*** Listed records Section Begins ***

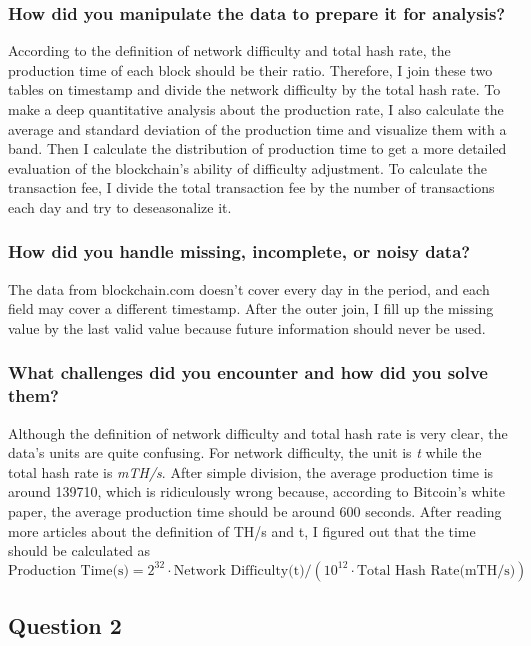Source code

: \documentclass[a4paper]{article}
\begin{document}
\subsubsection{How did you manipulate the data to prepare it for analysis?}
    According to the definition of network difficulty and total hash rate, the production time of each block should be their ratio. Therefore, I join these two tables on timestamp and divide the network difficulty by the total hash rate. To make a deep quantitative analysis about the production rate, I also calculate the average and standard deviation of the production time and visualize them with a band. Then I calculate the distribution of production time to get a more detailed evaluation of the blockchain's ability of difficulty adjustment. To calculate the transaction fee, I divide the total transaction fee by the number of transactions each day and try to deseasonalize it. 
\subsubsection{How did you handle missing, incomplete, or noisy data?}
    The data from blockchain.com doesn't cover every day in the period, and each field may cover a different timestamp. After the outer join, I fill up the missing value by the last valid value because future information should never be used.
\subsubsection{What challenges did you encounter and how did you solve them?}
    Although the definition of network difficulty and total hash rate is very clear, the data's units are quite confusing. For network difficulty, the unit is \emph{t} while the total hash rate is \emph{mTH/s}. After simple division, the average production time is around 139710, which is ridiculously wrong because, according to Bitcoin's white paper, the average production time should be around 600 seconds. After reading more articles about the definition of TH/s and t, I figured out that the time should be calculated as 
    $$\text{Production Time(s)}=2^{32}\cdot\text{Network Difficulty(t)}/(10^{12}\cdot\text{Total Hash Rate(mTH/s)})$$
\subsection{Question 2}
\end{document}
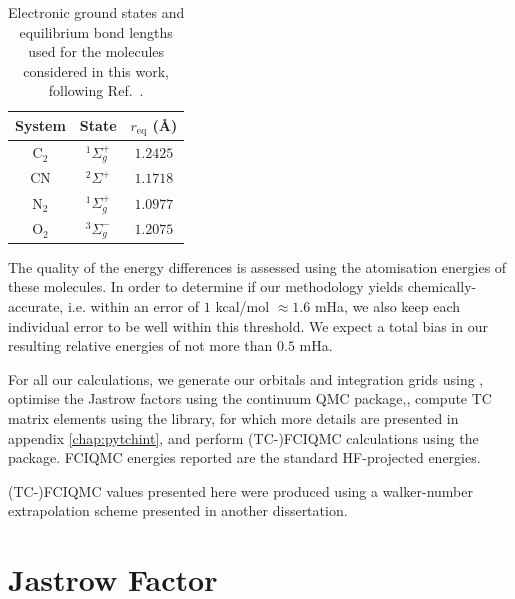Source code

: \begin{table}[htbp]
    \centering
      \caption{
      Electronic ground states and equilibrium bond lengths used for the
      molecules considered in this work, following Ref.\
      .
    }
    \label{table:bond_lengths}
    \begin{tabular}{ccc}
      System & State & $r_\mathrm{eq}$ (\AA) \\
    \hline \hline
      C$_2$ & ${}^1\Sigma_g^+$ & $1.2425$ \\
      CN    & ${}^2\Sigma^+$   & $1.1718$ \\
      N$_2$ & ${}^1\Sigma_g^+$ & $1.0977$ \\
      O$_2$ & ${}^3\Sigma_g^-$ & $1.2075$ \\
    \hline
    \end{tabular}
\end{table}

The quality of the energy differences is assessed using the atomisation energies of these molecules. In order to determine if our methodology yields chemically-accurate, i.e. within an error of $1$ kcal/mol $\approx 1.6$ mHa, we also keep each individual error to be well within this threshold. We expect a total bias in our resulting relative energies of not more than $0.5$ mHa.

For all our calculations, we generate our orbitals and integration grids using \pyscf,\supercite{sunPySCF2018} optimise the Jastrow factors using the \casino continuum \gls{QMC} package,\supercite{needsVariational2020}, compute TC matrix elements using the \tchint library, for which more details are presented in appendix \ref{chap:pytchint}, and perform (TC-)FCIQMC calculations using the \neci package.\supercite{gutherNECI2020} FCIQMC energies reported are the standard HF-projected energies.

(TC-)FCIQMC values presented here were produced using a walker-number extrapolation scheme presented in another dissertation.

\section{Jastrow Factor}

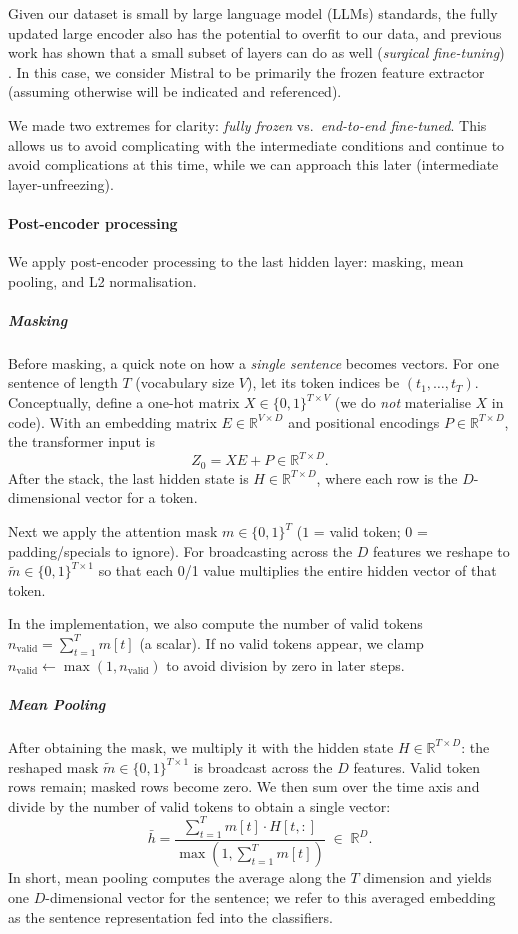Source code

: \documentclass[12pt]{article}
\begin{document}
Given our dataset is small by large language model (LLMs) standards, the fully updated large encoder also has the potential to overfit to our data, and previous work has shown that a small subset of layers can do as well (\emph{surgical fine-tuning}) \cite{lodha2023surgical}. In this case, we consider Mistral to be primarily the frozen feature extractor (assuming otherwise will be indicated and referenced). 

We made two extremes for clarity: \emph{fully frozen} vs.\ \emph{end-to-end fine-tuned}. This allows us to avoid complicating with the intermediate conditions and continue to avoid complications at this time, while we can approach this later (intermediate layer-unfreezing).

\paragraph{Post-encoder processing}

We apply post-encoder processing to the last hidden layer: masking, mean pooling, and L2 normalisation.

%
\subparagraph{Masking}
Before masking, a quick note on how a \emph{single sentence} becomes vectors. For one sentence of length $T$ (vocabulary size $V$), let its token indices be $(t_1,\ldots,t_T)$. Conceptually, define a one-hot matrix $X \in \{0,1\}^{T \times V}$ (we do \emph{not} materialise $X$ in code). With an embedding matrix $E \in \mathbb{R}^{V \times D}$ and positional encodings $P \in \mathbb{R}^{T \times D}$, the transformer input is
\[
Z_0 = X E + P \in \mathbb{R}^{T \times D}.
\]
After the stack, the last hidden state is $H \in \mathbb{R}^{T \times D}$, where each row is the $D$-dimensional vector for a token.

Next we apply the attention mask $m \in \{0,1\}^{T}$ ($1$ = valid token; $0$ = padding/specials to ignore). For broadcasting across the $D$ features we reshape to $\tilde{m} \in \{0,1\}^{T \times 1}$ so that each 0/1 value multiplies the entire hidden vector of that token.

In the implementation, we also compute the number of valid tokens $n_{\mathrm{valid}} = \sum_{t=1}^{T} m[t]$ (a scalar). If no valid tokens appear, we clamp $n_{\mathrm{valid}} \leftarrow \max(1, n_{\mathrm{valid}})$ to avoid division by zero in later steps.

%
\subparagraph{Mean Pooling}
After obtaining the mask, we multiply it with the hidden state $H \in \mathbb{R}^{T \times D}$:
the reshaped mask $\tilde{m} \in \{0,1\}^{T \times 1}$ is broadcast across the $D$ features. Valid token rows remain; masked rows become zero. We then sum over the time axis and divide by the number of valid tokens to obtain a single vector:
\begin{equation}
\bar{h}
= \frac{\displaystyle \sum_{t=1}^{T} m[t] \cdot H[t,:]}
{\displaystyle \max\!\left(1, \sum_{t=1}^{T} m[t]\right)}
\;\in\; \mathbb{R}^{D}.
\end{equation}
In short, mean pooling computes the average along the $T$ dimension and yields one $D$-dimensional vector for the sentence; we refer to this averaged embedding as the sentence representation fed into the classifiers.
\end{document}
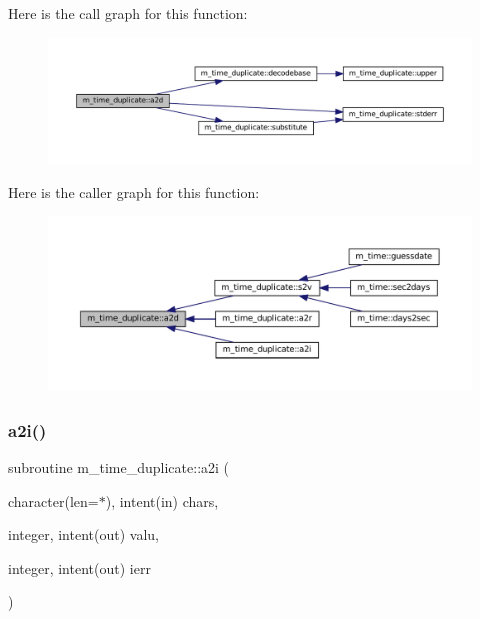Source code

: Here is the call graph for this function\+:\nopagebreak
\begin{figure}[H]
\begin{center}
\leavevmode
\includegraphics[width=350pt]{namespacem__time__duplicate_ab86bb390cc56184faeef5543735eecc4_cgraph}
\end{center}
\end{figure}
Here is the caller graph for this function\+:\nopagebreak
\begin{figure}[H]
\begin{center}
\leavevmode
\includegraphics[width=350pt]{namespacem__time__duplicate_ab86bb390cc56184faeef5543735eecc4_icgraph}
\end{center}
\end{figure}
\mbox{\label{namespacem__time__duplicate_aaf8891d2fdbd165fecbdf78335f926fc}} 
\subsubsection{\texorpdfstring{a2i()}{a2i()}}
{\footnotesize\ttfamily subroutine m\+\_\+time\+\_\+duplicate\+::a2i (\begin{DoxyParamCaption}\item[{character(len=$\ast$), intent(in)}]{chars,  }\item[{integer, intent(out)}]{valu,  }\item[{integer, intent(out)}]{ierr }\end{DoxyParamCaption})}



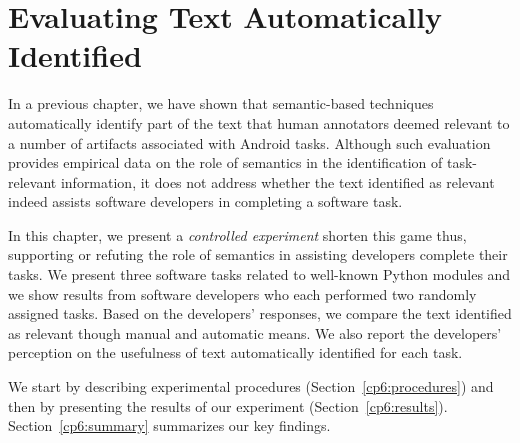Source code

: \setcounter{chapter}{5}
\setcounter{rq}{1}


\chapter{Evaluating Text Automatically Identified}
\label{ch:assisting}







In a previous chapter, we have shown that semantic-based techniques automatically identify part of the text 
that human annotators deemed relevant to a number of artifacts associated with Android tasks.
Although such evaluation provides empirical data on the role of semantics in the identification of task-relevant information, it does not address whether the text identified as relevant indeed assists software developers in completing a software task.



In this chapter, we present a \textit{controlled experiment} shorten this game thus, supporting or refuting the role of semantics in assisting developers complete their tasks. 
We present three software tasks related to well-known Python modules and we show 
results from  software developers who each performed two randomly assigned tasks. 
Based on the developers' responses, we compare the text identified as relevant though manual 
and automatic means. We also report the developers' perception on the usefulness of text automatically identified for each task. 


We start by describing experimental procedures (Section~\ref{cp6:procedures}) and then by presenting the results of our experiment (Section~\ref{cp6:results}). Section~\ref{cp6:summary} summarizes our key findings.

*** Listed records Section Ends ***

(Task details) Would you please copy all lines in the data that contain the word "displaystyle"?

(Response)
= \frac{\displaystyle \sum_{t=1}^{T} m[t] \cdot H[t,:]}
{\displaystyle \max\!\left(1, \sum_{t=1}^{T} m[t]\right)}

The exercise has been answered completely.